At the origin of this erosion, a movement of polarization between highly qualified jobs, better prepared for globalization, and unskilled jobs, often precarious. In the middle, “quality jobs” are becoming scarce, those characterized by good pay, relative security, the prospect of progression and the possibility of training, as highlighted in the Blanchard-Tirole report, submitted to Emmanuel Macron in 2021. This phenomenon is more sustained in France than elsewhere and contributes massively to the increase in wage inequality, explain the economists Ariell Reshef and Farid Toubal, in a note published in 2019. Above all, it has accelerated since the crisis of 2008.
Part of the middle class thus sees its living conditions deteriorate, while the upper part consolidates. The first is typically made up of “households paid at the minimum wage, who live in peri-urban areas and are precarious by part-time work which makes them invisible in the statistics, based on full-time equivalents”, describes Camille Peugny. Added to this is a part of the public service, impoverished by years of non-indexation of salaries.

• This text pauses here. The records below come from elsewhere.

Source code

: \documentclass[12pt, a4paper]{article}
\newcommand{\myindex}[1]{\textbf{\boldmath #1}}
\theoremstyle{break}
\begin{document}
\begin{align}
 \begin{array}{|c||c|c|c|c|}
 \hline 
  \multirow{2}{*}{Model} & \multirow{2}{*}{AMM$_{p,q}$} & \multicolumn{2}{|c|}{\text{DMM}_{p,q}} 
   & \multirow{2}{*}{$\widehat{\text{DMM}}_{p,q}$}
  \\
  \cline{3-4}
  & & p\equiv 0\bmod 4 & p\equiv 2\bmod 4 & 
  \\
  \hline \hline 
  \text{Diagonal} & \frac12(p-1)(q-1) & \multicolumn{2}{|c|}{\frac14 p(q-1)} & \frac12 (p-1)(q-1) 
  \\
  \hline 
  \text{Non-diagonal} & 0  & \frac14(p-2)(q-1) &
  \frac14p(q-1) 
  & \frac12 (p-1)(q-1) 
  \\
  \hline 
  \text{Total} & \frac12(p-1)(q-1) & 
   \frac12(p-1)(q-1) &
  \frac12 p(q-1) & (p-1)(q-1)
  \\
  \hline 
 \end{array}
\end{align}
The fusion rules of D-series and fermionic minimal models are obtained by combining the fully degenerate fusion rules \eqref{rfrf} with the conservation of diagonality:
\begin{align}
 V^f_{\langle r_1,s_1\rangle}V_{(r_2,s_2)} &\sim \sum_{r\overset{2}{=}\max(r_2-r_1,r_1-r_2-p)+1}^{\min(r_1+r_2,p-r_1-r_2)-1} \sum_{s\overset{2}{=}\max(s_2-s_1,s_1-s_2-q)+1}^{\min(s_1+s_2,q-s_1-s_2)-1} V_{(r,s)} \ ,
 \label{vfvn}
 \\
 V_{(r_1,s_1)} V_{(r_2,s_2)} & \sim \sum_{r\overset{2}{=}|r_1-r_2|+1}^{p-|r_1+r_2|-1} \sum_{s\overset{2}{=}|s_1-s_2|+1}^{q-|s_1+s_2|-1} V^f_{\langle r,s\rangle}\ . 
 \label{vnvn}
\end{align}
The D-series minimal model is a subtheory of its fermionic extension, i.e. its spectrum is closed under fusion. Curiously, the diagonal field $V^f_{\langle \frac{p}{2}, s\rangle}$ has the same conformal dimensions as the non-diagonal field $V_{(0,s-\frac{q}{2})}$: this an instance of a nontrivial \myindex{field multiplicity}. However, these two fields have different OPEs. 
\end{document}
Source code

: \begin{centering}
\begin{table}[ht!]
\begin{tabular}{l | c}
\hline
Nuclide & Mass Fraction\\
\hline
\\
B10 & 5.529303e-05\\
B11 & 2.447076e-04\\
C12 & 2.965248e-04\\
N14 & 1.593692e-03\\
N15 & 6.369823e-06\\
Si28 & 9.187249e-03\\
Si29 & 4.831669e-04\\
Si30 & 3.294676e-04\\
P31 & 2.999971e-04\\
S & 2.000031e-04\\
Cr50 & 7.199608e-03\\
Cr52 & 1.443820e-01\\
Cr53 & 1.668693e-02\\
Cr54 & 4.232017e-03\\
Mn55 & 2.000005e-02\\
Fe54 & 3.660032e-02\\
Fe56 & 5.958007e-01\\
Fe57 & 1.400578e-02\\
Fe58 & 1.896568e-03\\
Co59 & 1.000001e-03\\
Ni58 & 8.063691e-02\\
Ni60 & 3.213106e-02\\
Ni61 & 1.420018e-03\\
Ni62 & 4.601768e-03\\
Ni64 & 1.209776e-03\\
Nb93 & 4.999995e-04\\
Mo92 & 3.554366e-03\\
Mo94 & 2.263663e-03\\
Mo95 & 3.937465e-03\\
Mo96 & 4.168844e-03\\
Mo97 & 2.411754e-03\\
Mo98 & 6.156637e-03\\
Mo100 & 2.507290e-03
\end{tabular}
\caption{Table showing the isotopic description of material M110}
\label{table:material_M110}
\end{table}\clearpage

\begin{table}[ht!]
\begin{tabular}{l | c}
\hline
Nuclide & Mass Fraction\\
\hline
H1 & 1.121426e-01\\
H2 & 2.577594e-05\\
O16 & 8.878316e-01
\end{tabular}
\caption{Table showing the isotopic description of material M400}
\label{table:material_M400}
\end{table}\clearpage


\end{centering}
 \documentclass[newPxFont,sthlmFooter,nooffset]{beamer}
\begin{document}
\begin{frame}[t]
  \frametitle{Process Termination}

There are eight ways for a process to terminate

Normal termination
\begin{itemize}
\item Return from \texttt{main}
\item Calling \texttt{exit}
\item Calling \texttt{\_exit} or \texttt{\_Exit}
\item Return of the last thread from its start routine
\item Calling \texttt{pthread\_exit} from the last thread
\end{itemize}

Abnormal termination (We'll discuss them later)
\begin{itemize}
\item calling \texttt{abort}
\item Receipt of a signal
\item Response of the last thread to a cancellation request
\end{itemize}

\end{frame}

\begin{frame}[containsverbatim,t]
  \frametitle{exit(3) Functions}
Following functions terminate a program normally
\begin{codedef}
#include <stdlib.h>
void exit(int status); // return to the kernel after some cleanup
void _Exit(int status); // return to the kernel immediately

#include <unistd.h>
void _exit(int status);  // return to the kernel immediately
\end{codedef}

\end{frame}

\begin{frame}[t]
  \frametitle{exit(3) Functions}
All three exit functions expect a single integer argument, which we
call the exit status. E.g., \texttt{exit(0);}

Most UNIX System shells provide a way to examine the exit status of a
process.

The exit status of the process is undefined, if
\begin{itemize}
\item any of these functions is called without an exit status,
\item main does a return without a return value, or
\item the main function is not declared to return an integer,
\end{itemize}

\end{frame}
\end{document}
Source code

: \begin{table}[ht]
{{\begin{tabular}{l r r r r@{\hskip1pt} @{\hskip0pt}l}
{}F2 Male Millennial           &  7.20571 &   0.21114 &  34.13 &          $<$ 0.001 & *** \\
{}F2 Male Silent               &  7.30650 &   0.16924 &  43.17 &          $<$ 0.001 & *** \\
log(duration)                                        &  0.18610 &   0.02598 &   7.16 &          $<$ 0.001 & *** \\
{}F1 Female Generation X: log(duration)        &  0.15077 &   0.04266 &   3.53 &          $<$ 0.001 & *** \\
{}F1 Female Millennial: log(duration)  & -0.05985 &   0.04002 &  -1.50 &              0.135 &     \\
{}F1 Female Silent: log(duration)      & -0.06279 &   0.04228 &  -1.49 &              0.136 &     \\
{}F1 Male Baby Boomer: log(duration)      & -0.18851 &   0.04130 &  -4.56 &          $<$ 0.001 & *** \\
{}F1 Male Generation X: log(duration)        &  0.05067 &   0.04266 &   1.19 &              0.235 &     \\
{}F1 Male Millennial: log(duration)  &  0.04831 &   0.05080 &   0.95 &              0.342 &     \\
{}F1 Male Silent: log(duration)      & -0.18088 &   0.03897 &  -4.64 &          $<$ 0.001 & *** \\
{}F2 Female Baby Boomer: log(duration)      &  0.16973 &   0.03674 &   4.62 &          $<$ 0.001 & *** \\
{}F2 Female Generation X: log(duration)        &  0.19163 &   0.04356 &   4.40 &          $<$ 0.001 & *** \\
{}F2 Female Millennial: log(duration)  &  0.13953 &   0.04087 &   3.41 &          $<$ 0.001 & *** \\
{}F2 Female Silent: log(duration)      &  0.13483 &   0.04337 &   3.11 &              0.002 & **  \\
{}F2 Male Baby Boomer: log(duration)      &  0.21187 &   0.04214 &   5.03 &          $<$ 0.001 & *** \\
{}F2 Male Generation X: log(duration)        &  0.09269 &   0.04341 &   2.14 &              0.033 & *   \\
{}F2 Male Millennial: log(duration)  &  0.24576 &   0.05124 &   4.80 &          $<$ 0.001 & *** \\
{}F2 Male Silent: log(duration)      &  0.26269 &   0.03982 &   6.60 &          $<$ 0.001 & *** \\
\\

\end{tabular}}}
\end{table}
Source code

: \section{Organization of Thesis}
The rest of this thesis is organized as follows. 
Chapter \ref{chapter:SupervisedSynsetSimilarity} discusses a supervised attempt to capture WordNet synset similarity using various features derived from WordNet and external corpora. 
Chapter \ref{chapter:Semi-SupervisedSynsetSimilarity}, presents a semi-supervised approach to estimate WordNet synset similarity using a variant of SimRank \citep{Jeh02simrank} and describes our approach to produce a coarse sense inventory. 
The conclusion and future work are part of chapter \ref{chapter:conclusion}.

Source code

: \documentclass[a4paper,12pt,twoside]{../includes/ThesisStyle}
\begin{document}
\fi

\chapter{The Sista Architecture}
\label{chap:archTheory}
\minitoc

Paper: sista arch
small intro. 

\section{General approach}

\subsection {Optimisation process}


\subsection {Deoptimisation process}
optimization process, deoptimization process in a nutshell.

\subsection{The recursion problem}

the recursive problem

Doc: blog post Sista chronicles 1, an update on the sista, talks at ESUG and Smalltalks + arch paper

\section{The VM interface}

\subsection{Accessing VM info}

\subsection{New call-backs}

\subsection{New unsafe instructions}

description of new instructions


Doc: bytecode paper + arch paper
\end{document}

These households must “give up going to Leclerc to go to Lidl”, describes Jérôme Fourquet, which feeds a feeling of downgrading. Because the middle class is also “a status sold in advertising, integrated by individuals themselves as the union minimum”, he explains. No longer being able to offer Nutella or Nike sneakers to your children becomes a suffering, as certain brands have an “iconic power”. This population “hunts for promotions, it’s the economy of resourcefulness, scratch games and autoentrepreneurs,” he continues. It is also a delight for revolving credit companies – whose outstandings have exploded since the 1990s.
Picture of the escalator
At the ballot box, this erosion fuels a feeling of “paying for everyone”, as sociologist Olivier Schwartz has described it, and in the first place of paying for the poorest, the “assisted”. “This encourages abstention and the vote of resentment, extreme, as one goes down the scale of income or diplomas”, observes Camille Peugny.
Another part of the middle classes manages to maintain its positions, “at the cost of a significant mobilization”, he specifies. It is the one that has benefited the most from the democratization of education and the social ascent of the last thirty years: 55% of children whose father worked in an intermediate profession had graduated from higher education in 2009, compared to 24% in 1984. An increase faster than for workers’ children. She votes more willingly for Emmanuel Macron when she is an employee of the private sector, and more willingly for Jean-Luc Mélenchon when she works in the public sector.
This image of the escalator thanks to which children could live better than their parents, the middle classes are very sensitive to it. It finds its source in part in a mythology of the “glorious thirties” according to which the tertiarization of the economy was going to allow a general aspiration towards the top of the social structure. In fact, “as soon as growth slowed down, inequalities reappeared,” says Camille Peugny. The middle classes are not disappearing. But they must learn to live in a world of lower growth.